----- DATA FOR THIS TASK

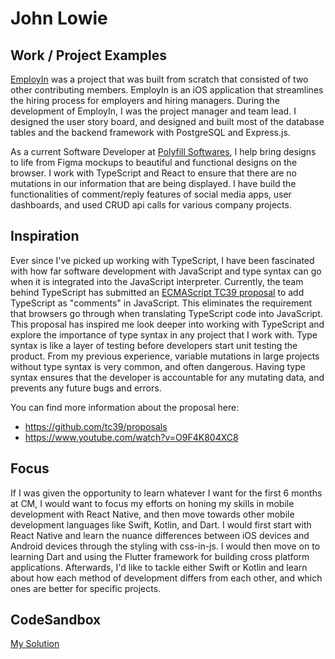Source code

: # John Lowie

## Work / Project Examples

<a href='https://github.com/JohnLowie4/EmployIn'>EmployIn</a> was a project that was built from scratch that consisted of two other contributing members. EmployIn is an iOS application that streamlines the hiring process for employers and hiring managers. During the development of EmployIn, I was the project manager and team lead. I designed the user story board, and designed and built most of the database tables and the backend framework with PostgreSQL and Express.js. 

As a current Software Developer at <a href='polyfill.cc'>Polyfill Softwares</a>, I help bring designs to life from Figma mockups to beautiful and functional designs on the browser. I work with TypeScript and React to ensure that there are no mutations in our information that are being displayed. I have build the functionalities of comment/reply features of social media apps, user dashboards, and used CRUD api calls for various company projects.

## Inspiration

Ever since I've picked up working with TypeScript, I have been fascinated with how far software development with JavaScript and type syntax can go when it is integrated into the JavaScript interpreter. Currently, the team behind TypeScript has submitted an <a href='https://devblogs.microsoft.com/typescript/a-proposal-for-type-syntax-in-javascript/'>ECMAScript TC39 proposal</a> to add TypeScript as "comments" in JavaScript. This eliminates the requirement that browsers go through when translating TypeScript code into JavaScript. This proposal has inspired me look deeper into working with TypeScript and explore the importance of type syntax in any project that I work with. Type syntax is like a layer of testing before developers start unit testing the product. From my previous experience, variable mutations in large projects without type syntax is very common, and often dangerous. Having type syntax ensures that the developer is accountable for any mutating data, and prevents any future bugs and errors.

You can find more information about the proposal here:

- https://github.com/tc39/proposals
- https://www.youtube.com/watch?v=O9F4K804XC8

## Focus

If I was given the opportunity to learn whatever I want for the first 6 months at CM, I would want to focus my efforts on honing my skills in mobile development with React Native, and then move towards other mobile development languages like Swift, Kotlin, and Dart. I would first start with React Native and learn the nuance differences between iOS devices and Android devices through the styling with css-in-js. I would then move on to learning Dart and using the Flutter framework for building cross platform applications. Afterwards, I'd like to tackle either Swift or Kotlin and learn about how each method of development differs from each other, and which ones are better for specific projects.

## CodeSandbox

<a href='https://codesandbox.io/s/to0zny?file=/README.md'>My Solution</a>
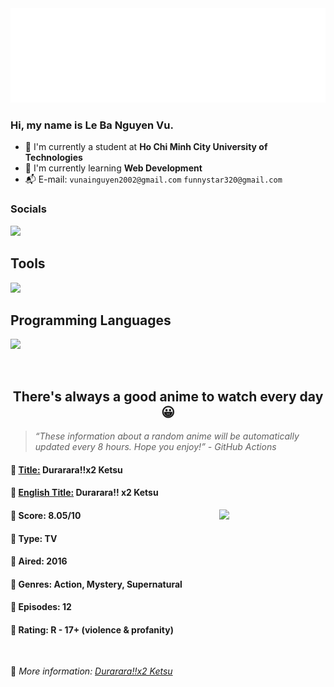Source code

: 
<img src="svg/nai.svg" />

<br />

<h3>Hi, my name is <strong>Le Ba Nguyen Vu</strong>.</h3>

- 🏫 I'm currently a student at **Ho Chi Minh City University of Technologies**
- 👀 I'm currently learning **Web Development**
- 📬 E-mail: `vunainguyen2002@gmail.com` `funnystar320@gmail.com`


<h3>Socials</h3>
<a target="_blank" href="https://instagram.com/vu.le1352"><img src="https://img.shields.io/badge/Instagram-%23E4405F.svg?style=for-the-badge&logo=Instagram&logoColor=white" /></a>

<p>
  <h2>Tools</h2>
  <a href="https://skillicons.dev">
    <img src="https://skillicons.dev/icons?i=git,dotnet,mongodb,express,react,nodejs,bootstrap,tailwind,laravel,docker&theme=dark" />
  </a>

  <br />

  <h2>Programming Languages</h2>

  <a href="https://skillicons.dev">
    <img src="https://skillicons.dev/icons?i=javascript,typescript,html,css,cs,php&theme=dark" />
  </a>
</p>

<br />

<h2 align="center">There's always a good anime to watch every day 😀</h2>

<blockquote>
<i>
<q>These information about a random anime will be automatically updated every 8 hours. Hope you enjoy!</q> - GitHub Actions
</i>
</blockquote>

<h4>
  <strong>🥭 <u>Title:</u></strong> Durarara!!x2 Ketsu
</h4>

<h4>🌿 <u>English Title:</u> Durarara!! x2 Ketsu</h4>

<img align="right" width="170" src=https://cdn.myanimelist.net/images/anime/6/77838.jpg />

<h4>🌱 Score: 8.05/10</h4>

<h4>🌲 Type: TV</h4>

<h4>🌴 Aired: 2016</h4>

<h4>🌵 Genres: Action, Mystery, Supernatural</h4>

<h4>🥑 Episodes: 12</h4>

<h4>🍏 Rating: R - 17+ (violence & profanity)</h4>

<br />

🍂 *More information: [Durarara!!x2 Ketsu](https://myanimelist.net/anime/27833/Durararax2_Ketsu)*
    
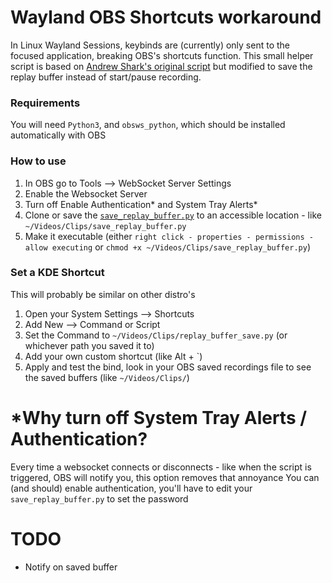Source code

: # Wayland OBS Shortcuts workaround
In Linux Wayland Sessions, keybinds are (currently) only sent to the focused application, breaking OBS's shortcuts function.
This small helper script is based on [Andrew Shark's original script](https://gitlab.com/AndrewShark/obs-scripts) but modified to save the replay buffer instead of start/pause recording.

### Requirements
You will need `Python3`, and `obsws_python`, which should be installed automatically with OBS 

### How to use
1. In OBS go to Tools --> WebSocket Server Settings
2. Enable the Websocket Server
3. Turn off Enable Authentication* and System Tray Alerts*
4. Clone or save the [`save_replay_buffer.py`](save_replay_buffer.py) to an accessible location - like `~/Videos/Clips/save_replay_buffer.py`
5. Make it executable (either `right click - properties - permissions - allow executing` or `chmod +x ~/Videos/Clips/save_replay_buffer.py`) 

### Set a KDE Shortcut
This will probably be similar on other distro's
1. Open your System Settings --> Shortcuts
2. Add New --> Command or Script
3. Set the Command to `~/Videos/Clips/replay_buffer_save.py` (or whichever path you saved it to)
4. Add your own custom shortcut (like Alt + `)
5. Apply and test the bind, look in your OBS saved recordings file to see the saved buffers (like `~/Videos/Clips/`)

# *Why turn off System Tray Alerts / Authentication?
Every time a websocket connects or disconnects - like when the script is triggered, OBS will notify you, this option removes that annoyance
You can (and should) enable authentication, you'll have to edit your `save_replay_buffer.py` to set the password 



# TODO
- Notify on saved buffer
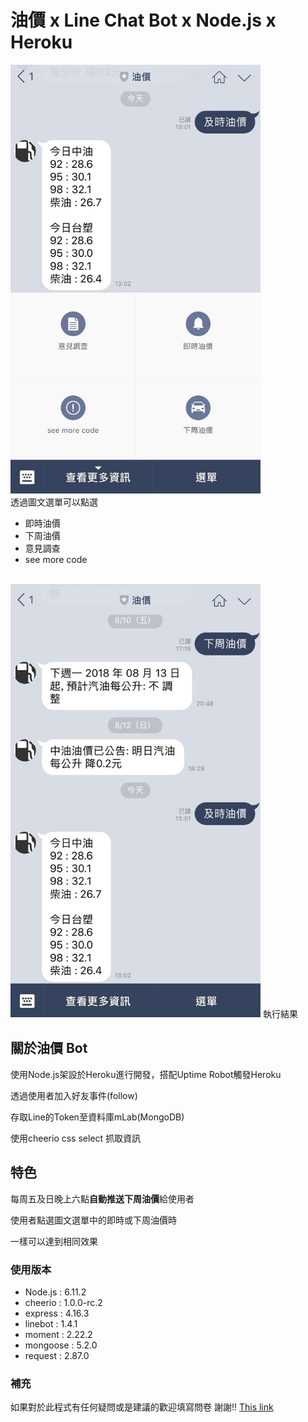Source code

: # 油價 x Line Chat Bot x Node.js x Heroku
<img src="img/demo0.jpg" width="400"><br />
透過圖文選單可以點選
*   即時油價
*   下周油價
*   意見調查
*   see more code
<br />
<img src="img/demo1.jpg" width="400">
執行結果<br />

## 關於油價 Bot
使用Node.js架設於Heroku進行開發，搭配Uptime Robot觸發Heroku<br />

透過使用者加入好友事件(follow)<br />

存取Line的Token至資料庫mLab(MongoDB)<br />

使用cheerio css select 抓取資訊<br />

## 特色
每周五及日晚上六點**自動推送下周油價**給使用者<br />

使用者點選圖文選單中的即時或下周油價時<br />

一樣可以達到相同效果<br />

### 使用版本
*   Node.js : 6.11.2 <br />
*   cheerio : 1.0.0-rc.2 <br />
*   express : 4.16.3 <br />
*   linebot : 1.4.1 <br />
*   moment : 2.22.2 <br />
*   mongoose : 5.2.0 <br />
*   request : 2.87.0 <br />

### 補充
如果對於此程式有任何疑問或是建議的歡迎填寫問卷 謝謝!!
[This link](https://docs.google.com/forms/d/1SKmggTwMEnMfcWS0oGxE2n6gixcUm63ZIOUN8DByMw4/edit)

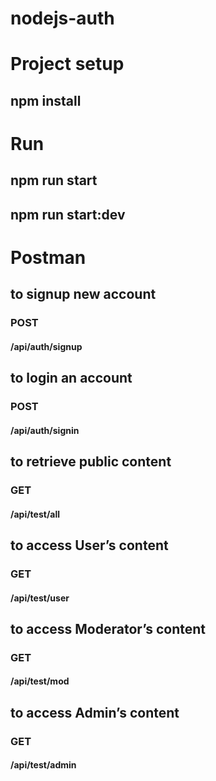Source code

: # nodejs-auth

# Project setup

## npm install

# Run
## npm run start
## npm run start:dev
##
##
# Postman 

## to signup new account
###	POST
#### /api/auth/signup

##
## to login an account
### POST
#### /api/auth/signin	
##

## to retrieve public content
### GET
#### /api/test/all	
##

## to access User’s content
### GET
#### /api/test/user	

##

## to access Moderator’s content
### GET
#### /api/test/mod	


##

## to access Admin’s content
### GET
#### /api/test/admin




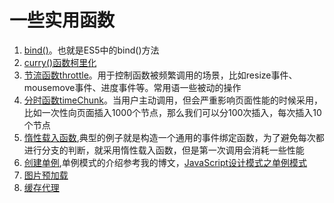 # 一些实用函数
1. [bind()](https://github.com/HarderK/myFunctions/blob/master/Bind.js)。也就是ES5中的bind()方法
2. [curry()函数柯里化](https://github.com/HarderK/myFunctions/blob/master/Curry.js)
3. [节流函数throttle](https://github.com/HarderK/myFunctions/blob/master/Throttle.js)。用于控制函数被频繁调用的场景，比如resize事件、mousemove事件、进度事件等。常用语一些被动的操作
4. [分时函数timeChunk](https://github.com/HarderK/myFunctions/blob/master/TimeChunk.js)。当用户主动调用，但会严重影响页面性能的时候采用，比如一次性向页面插入1000个节点，那么我们可以分100次插入，每次插入10个节点
5. [惰性载入函数](https://github.com/HarderK/myFunctions/blob/master/addEvent.js),典型的例子就是构造一个通用的事件绑定函数，为了避免每次都进行分支的判断，就采用惰性载入函数，但是第一次调用会消耗一些性能
6. [创建单例](https://github.com/HarderK/myFunctions/blob/master/CreateSingle.js),单例模式的介绍参考我的博文，[JavaScript设计模式之单例模式](http://www.harderk.com/2017/05/13/JavaScript%E8%AE%BE%E8%AE%A1%E6%A8%A1%E5%BC%8F%E4%B9%8B%E5%8D%95%E4%BE%8B%E6%A8%A1%E5%BC%8F/#more)
7. [图片预加载](https://github.com/HarderK/myFunctions/blob/master/PreloadImage.js)
8. [缓存代理](https://github.com/HarderK/myFunctions/blob/master/CacheProxyFactory.js)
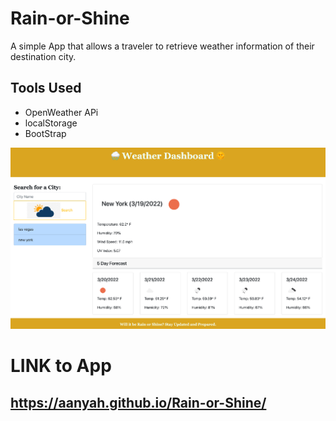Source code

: # Rain-or-Shine
A simple App that allows a traveler to retrieve weather information of their destination city. 

## Tools Used
- OpenWeather APi
- localStorage
- BootStrap

![image](/assets/RainorShine.png)

# LINK to App
## https://aanyah.github.io/Rain-or-Shine/

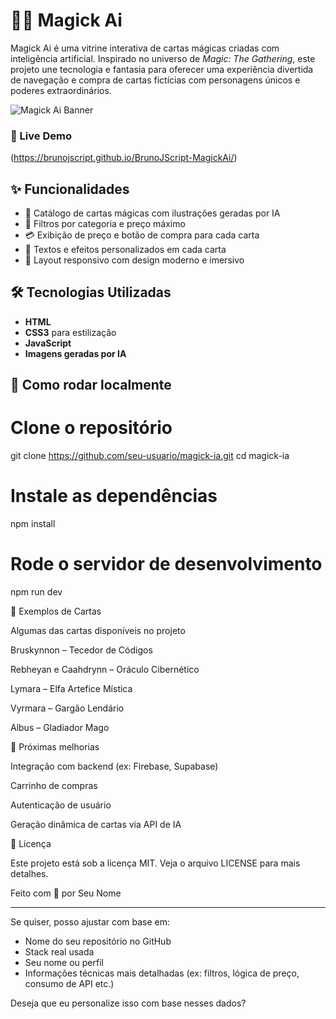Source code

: # 🧙‍♂️ Magick Ai

Magick Ai é uma vitrine interativa de cartas mágicas criadas com inteligência artificial. Inspirado no universo de *Magic: The Gathering*, este projeto une tecnologia e fantasia para oferecer uma experiência divertida de navegação e compra de cartas fictícias com personagens únicos e poderes extraordinários.

![Magick Ai Banner](./screenshot-banner.png)

### 🔗 Live Demo
(https://brunojscript.github.io/BrunoJScript-MagickAi/)

## ✨ Funcionalidades

- 🎴 Catálogo de cartas mágicas com ilustrações geradas por IA
- 🔎 Filtros por categoria e preço máximo
- 💳 Exibição de preço e botão de compra para cada carta
- 💬 Textos e efeitos personalizados em cada carta
- 🌈 Layout responsivo com design moderno e imersivo

## 🛠️ Tecnologias Utilizadas

- **HTML** 
- **CSS3** para estilização
- **JavaScript** 
- **Imagens geradas por IA**


## 🧪 Como rodar localmente


# Clone o repositório
git clone https://github.com/seu-usuario/magick-ia.git
cd magick-ia

# Instale as dependências
npm install

# Rode o servidor de desenvolvimento
npm run dev


🧙 Exemplos de Cartas

Algumas das cartas disponíveis no projeto

  Bruskynnon – Tecedor de Códigos

  Rebheyan e Caahdrynn – Oráculo Cibernético

  Lymara – Elfa Artefice Mística

  Vyrmara – Gargão Lendário

   Albus – Gladiador Mago

🚀 Próximas melhorias

   Integração com backend (ex: Firebase, Supabase)

   Carrinho de compras

   Autenticação de usuário

   Geração dinâmica de cartas via API de IA

📄 Licença

Este projeto está sob a licença MIT. Veja o arquivo LICENSE para mais detalhes.

Feito com 💜 por Seu Nome


---

Se quiser, posso ajustar com base em:

- Nome do seu repositório no GitHub
- Stack real usada
- Seu nome ou perfil
- Informações técnicas mais detalhadas (ex: filtros, lógica de preço, consumo de API etc.)

Deseja que eu personalize isso com base nesses dados?

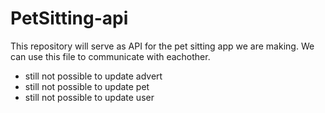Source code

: # PetSitting-api

This repository will serve as API for the pet sitting app we are making. We can use this file to communicate with eachother.

- still not possible to update advert
- still not possible to update pet
- still not possible to update user
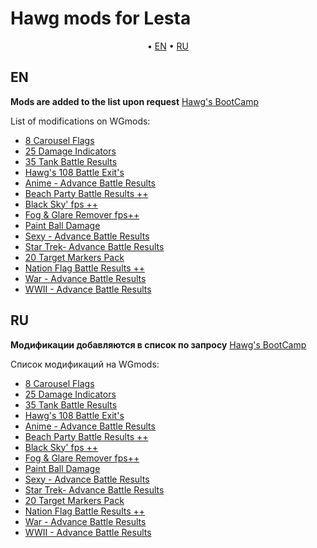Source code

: # Hawg mods for Lesta

<p align="center">
	&bull; <a href="#en">EN</a> &bull; <a href="#ru">RU</a> 
</p>

## EN

**Mods are added to the list upon request**
[Hawg's BootCamp](https://discord.com/channels/554768379790098443/1165958616730316901)

List of modifications on WGmods:

- [8 Carousel Flags](https://wgmods.net/2044/)
- [25 Damage Indicators](https://wgmods.net/1683/)
- [35 Tank Battle Results](https://wgmods.net/1815/)
- [Hawg's 108 Battle Exit's](https://wgmods.net/3335/)
- [Anime - Advance Battle Results](https://wgmods.net/5344/)
- [Beach Party Battle Results ++](https://wgmods.net/3786/)
- [Black Sky' fps ++](https://wgmods.net/3141/)
- [Fog & Glare Remover fps++](https://wgmods.net/4513/)
- [Paint Ball Damage](https://wgmods.net/2030/)
- [Sexy - Advance Battle Results](https://wgmods.net/5342/)
- [Star Trek- Advance Battle Results](https://wgmods.net/5353/)
- [20 Target Markers Pack](https://wgmods.net/2095/)
- [Nation Flag Battle Results ++](https://wgmods.net/3739/)
- [War - Advance Battle Results](https://wgmods.net/5315/)
- [WWII - Advance Battle Results](https://wgmods.net/5354/)

## RU

**Модификации добавляются в список по запросу**
[Hawg's BootCamp](https://discord.com/channels/554768379790098443/1165958616730316901)

Список модификаций на WGmods:

- [8 Carousel Flags](https://wgmods.net/2044/)
- [25 Damage Indicators](https://wgmods.net/1683/)
- [35 Tank Battle Results](https://wgmods.net/1815/)
- [Hawg's 108 Battle Exit's](https://wgmods.net/3335/)
- [Anime - Advance Battle Results](https://wgmods.net/5344/)
- [Beach Party Battle Results ++](https://wgmods.net/3786/)
- [Black Sky' fps ++](https://wgmods.net/3141/)
- [Fog & Glare Remover fps++](https://wgmods.net/4513/)
- [Paint Ball Damage](https://wgmods.net/2030/)
- [Sexy - Advance Battle Results](https://wgmods.net/5342/)
- [Star Trek- Advance Battle Results](https://wgmods.net/5353/)
- [20 Target Markers Pack](https://wgmods.net/2095/)
- [Nation Flag Battle Results ++](https://wgmods.net/3739/)
- [War - Advance Battle Results](https://wgmods.net/5315/)
- [WWII - Advance Battle Results](https://wgmods.net/5354/)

----------

• **WHAT THE EXERCISE ASKS**
The answer is the lines above between the line holding "### Requirements" and the line holding "1. Open your System Settings --> Shortcuts", inclusive, each written out exactly, and no others.

• **FINISHED TASK**
### Requirements
You will need `Python3`, and `obsws_python`, which should be installed automatically with OBS 

### How to use
1. In OBS go to Tools --> WebSocket Server Settings
2. Enable the Websocket Server
3. Turn off Enable Authentication* and System Tray Alerts*
4. Clone or save the [`save_replay_buffer.py`](save_replay_buffer.py) to an accessible location - like `~/Videos/Clips/save_replay_buffer.py`
5. Make it executable (either `right click - properties - permissions - allow executing` or `chmod +x ~/Videos/Clips/save_replay_buffer.py`) 

### Set a KDE Shortcut
This will probably be similar on other distro's
1. Open your System Settings --> Shortcuts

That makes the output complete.